GOAL OF THE EXERCISE: Find every line of the records that has "with" and return it.

Stored items:
#####

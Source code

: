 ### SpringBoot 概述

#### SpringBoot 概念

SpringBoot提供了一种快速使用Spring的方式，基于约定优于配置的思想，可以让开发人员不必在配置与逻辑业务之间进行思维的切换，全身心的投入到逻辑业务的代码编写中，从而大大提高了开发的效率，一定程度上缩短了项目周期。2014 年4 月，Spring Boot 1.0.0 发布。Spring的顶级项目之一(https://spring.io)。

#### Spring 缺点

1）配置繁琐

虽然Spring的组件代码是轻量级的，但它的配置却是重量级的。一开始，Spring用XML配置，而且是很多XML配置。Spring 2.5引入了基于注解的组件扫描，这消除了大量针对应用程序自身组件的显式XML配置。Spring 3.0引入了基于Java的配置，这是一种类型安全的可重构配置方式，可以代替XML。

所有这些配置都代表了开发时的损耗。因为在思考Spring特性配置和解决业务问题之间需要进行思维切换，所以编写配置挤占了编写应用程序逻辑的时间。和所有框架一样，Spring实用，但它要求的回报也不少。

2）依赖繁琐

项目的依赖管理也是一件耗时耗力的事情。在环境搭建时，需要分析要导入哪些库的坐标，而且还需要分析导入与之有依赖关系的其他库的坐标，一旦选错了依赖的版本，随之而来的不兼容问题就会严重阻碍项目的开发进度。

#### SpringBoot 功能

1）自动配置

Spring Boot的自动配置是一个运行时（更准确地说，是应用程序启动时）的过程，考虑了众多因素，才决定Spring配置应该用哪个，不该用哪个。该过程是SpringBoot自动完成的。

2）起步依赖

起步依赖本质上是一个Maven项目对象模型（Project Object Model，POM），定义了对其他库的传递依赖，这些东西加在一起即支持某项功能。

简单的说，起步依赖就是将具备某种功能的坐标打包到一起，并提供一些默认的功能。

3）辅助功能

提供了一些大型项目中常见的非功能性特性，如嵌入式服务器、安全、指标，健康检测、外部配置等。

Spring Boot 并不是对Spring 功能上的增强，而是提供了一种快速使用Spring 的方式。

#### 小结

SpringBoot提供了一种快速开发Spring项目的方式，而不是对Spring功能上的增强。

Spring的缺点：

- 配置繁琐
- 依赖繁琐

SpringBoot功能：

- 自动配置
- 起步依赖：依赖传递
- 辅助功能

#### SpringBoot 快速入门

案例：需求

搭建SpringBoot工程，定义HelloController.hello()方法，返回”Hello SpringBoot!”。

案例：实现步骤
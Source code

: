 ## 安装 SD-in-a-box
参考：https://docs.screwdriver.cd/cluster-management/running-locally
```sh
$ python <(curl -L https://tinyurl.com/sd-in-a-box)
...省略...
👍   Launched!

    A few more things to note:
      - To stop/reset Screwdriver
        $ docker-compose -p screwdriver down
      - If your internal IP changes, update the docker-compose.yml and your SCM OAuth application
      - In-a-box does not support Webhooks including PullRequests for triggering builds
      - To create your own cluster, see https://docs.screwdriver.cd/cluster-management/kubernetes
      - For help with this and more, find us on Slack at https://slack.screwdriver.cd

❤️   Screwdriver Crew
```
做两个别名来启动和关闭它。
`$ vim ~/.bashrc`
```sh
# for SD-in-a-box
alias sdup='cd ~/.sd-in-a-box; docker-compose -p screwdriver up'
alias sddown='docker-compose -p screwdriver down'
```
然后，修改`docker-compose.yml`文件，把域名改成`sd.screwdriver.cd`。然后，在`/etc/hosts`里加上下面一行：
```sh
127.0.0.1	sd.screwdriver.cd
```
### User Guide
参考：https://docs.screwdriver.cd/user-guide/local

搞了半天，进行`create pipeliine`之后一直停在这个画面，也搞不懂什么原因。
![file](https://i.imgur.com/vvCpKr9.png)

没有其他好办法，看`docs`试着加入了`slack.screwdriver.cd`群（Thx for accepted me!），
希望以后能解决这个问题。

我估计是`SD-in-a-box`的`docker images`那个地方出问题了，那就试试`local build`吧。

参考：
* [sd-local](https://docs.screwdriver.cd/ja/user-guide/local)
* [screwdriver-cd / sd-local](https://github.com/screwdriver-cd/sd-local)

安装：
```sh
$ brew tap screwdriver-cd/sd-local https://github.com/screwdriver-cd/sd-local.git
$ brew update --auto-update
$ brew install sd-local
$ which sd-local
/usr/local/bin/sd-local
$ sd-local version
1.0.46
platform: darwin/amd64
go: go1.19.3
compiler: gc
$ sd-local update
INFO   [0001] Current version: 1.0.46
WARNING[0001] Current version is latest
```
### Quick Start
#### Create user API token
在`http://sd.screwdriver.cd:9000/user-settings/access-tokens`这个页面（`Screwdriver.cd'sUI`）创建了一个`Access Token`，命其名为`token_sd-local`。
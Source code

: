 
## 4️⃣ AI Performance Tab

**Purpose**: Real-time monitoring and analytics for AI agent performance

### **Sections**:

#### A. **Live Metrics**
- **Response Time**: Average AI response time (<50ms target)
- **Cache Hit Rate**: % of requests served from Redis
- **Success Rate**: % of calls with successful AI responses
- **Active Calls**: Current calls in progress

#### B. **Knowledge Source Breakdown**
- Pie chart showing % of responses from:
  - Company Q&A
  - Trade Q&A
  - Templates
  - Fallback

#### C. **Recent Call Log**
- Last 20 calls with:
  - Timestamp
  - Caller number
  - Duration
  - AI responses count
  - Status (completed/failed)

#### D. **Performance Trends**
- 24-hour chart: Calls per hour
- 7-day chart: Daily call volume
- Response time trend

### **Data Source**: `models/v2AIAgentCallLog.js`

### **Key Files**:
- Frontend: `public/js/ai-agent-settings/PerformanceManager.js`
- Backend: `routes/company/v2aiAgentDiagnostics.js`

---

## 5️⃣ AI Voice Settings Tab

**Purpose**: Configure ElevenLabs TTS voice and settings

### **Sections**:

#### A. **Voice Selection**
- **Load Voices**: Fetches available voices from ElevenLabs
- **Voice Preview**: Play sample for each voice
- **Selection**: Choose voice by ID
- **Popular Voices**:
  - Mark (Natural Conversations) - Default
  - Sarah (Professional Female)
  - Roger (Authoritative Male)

#####

RESPONSE:
      - For help with this and more, find us on Slack at https://slack.screwdriver.cd
- **Success Rate**: % of calls with successful AI responses
- Last 20 calls with:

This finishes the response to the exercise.